Productivity is often difficult to quantify, or even define. In theory, productivity is straightforward: what’s the most amount of work I can get done in the time allotted? In this sense, productivity is a measure of efficiency. But efficiency is only a part of the equation – sometimes my most productive days are my least efficient. A huge part of client service is ensuring clients feel like they’re my top priority and main focus at all times – which means that while I’ll have long-term projects I’m working on for every client, one emergency or last-minute request can alter an entire day or even week. In those cases, being productive means allocating my time and energy toward the things that are going to make the biggest impact, even if those are less efficient. Finding that balance is important, and it’s not always easy. Here are a few things I do on a regular basis to stay productive:

Ask for deadlines and priorities. In client service, it’s really easy to fall into the trap of thinking that every deadline is “now” and every project is top priority. It’s natural – we’re in a customer service business – but simply asking before assuming can help build out more efficient (and often less-rushed) timelines for projects while still keeping clients happy.

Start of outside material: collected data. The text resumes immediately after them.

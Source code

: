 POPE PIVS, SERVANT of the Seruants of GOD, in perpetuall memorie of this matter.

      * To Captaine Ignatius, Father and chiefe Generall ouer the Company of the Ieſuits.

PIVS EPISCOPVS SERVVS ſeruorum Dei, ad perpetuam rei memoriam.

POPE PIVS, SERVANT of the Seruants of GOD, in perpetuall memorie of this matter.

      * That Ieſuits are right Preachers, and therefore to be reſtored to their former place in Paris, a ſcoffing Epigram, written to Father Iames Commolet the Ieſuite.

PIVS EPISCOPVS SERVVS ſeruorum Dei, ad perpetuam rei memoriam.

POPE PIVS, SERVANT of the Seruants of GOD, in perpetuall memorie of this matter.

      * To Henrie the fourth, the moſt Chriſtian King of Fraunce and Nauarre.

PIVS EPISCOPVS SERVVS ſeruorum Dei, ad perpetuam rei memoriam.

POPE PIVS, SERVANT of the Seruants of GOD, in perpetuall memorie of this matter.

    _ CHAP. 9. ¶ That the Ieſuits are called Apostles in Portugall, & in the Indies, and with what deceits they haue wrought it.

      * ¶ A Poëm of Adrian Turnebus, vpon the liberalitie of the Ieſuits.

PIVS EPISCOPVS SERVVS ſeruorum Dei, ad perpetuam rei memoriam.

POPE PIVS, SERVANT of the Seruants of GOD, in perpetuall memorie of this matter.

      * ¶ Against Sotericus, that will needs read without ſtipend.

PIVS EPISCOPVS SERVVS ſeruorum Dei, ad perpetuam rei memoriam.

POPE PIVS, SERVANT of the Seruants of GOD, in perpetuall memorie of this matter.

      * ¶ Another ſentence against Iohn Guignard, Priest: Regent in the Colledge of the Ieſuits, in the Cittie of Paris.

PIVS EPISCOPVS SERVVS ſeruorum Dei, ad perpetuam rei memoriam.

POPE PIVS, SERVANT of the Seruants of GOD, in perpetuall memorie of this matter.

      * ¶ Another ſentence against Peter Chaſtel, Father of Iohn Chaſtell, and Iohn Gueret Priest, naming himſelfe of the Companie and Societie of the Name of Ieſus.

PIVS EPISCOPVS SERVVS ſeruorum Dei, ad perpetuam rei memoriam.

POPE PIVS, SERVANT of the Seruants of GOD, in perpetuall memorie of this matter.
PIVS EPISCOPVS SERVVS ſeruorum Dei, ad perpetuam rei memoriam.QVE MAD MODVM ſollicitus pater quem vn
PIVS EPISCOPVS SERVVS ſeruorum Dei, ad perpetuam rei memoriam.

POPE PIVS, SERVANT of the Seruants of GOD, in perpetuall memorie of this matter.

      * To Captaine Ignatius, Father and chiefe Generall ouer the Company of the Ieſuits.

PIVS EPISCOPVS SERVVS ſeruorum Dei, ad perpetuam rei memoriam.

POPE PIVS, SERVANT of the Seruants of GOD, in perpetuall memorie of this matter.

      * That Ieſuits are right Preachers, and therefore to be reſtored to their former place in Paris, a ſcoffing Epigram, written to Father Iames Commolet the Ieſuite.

Block out the distractions. Sometimes, especially when I’m writing, any distraction can pull me out of focus. Two things I always have at the ready are a rain-sound generator and classical music. Both are soothing, don’t distract me with lyrics, and help me focus intensely. Just that focus alone can improve not just efficiency but the quality of my work because they help me think more clearly.

Build in time for setbacks. Remember those last-minute client requests I mentioned? Those happen more often than less. Some days, I’ll start a day with only a few things on my to-do list, and I’ll end the day with those same things, not checked off in spite of having been busy all day. Other days, something I thought was great just isn’t what the client is looking for. Building in additional time for approvals, re-writes or simply for unforeseen circumstances can help you meet your deadlines without sacrificing your productivity.

Keep a to-do list. Just do it. It’s timeless advice that’s been repeated for who knows how long – for good reason.

Tackle the easy things first. Sometimes this feels counter-intuitive, but I can’t tell you how many times I put off tasks that only took a minute or two because I’d get an email, or get distracted by something I felt needed more attention. They’re still on your list, and reducing the size of your to-do lists allows you to focus on the tasks that will be most impactful.

Conversely, make sure you prioritize. Sometimes the easiest things shouldn’t be your top priorities. Make sure you’re devoting your time to the things that have to be done sooner and make the most impact. Not all tasks are created equal, and missing deadlines for something that could have been done later is never a good thing.

When in doubt, just pick something. I’ve always liked to say that stress is a good motivator, but I never want to be overwhelmed. Being overwhelmed often means being paralyzed, without knowing where to start. Sometimes that happens, even to the best of us – the way out is to just pick one thing, anything, and finish it to completion. Then move on to the next thing. If you’re having trouble prioritizing, accomplishing even one task is better than nothing at all.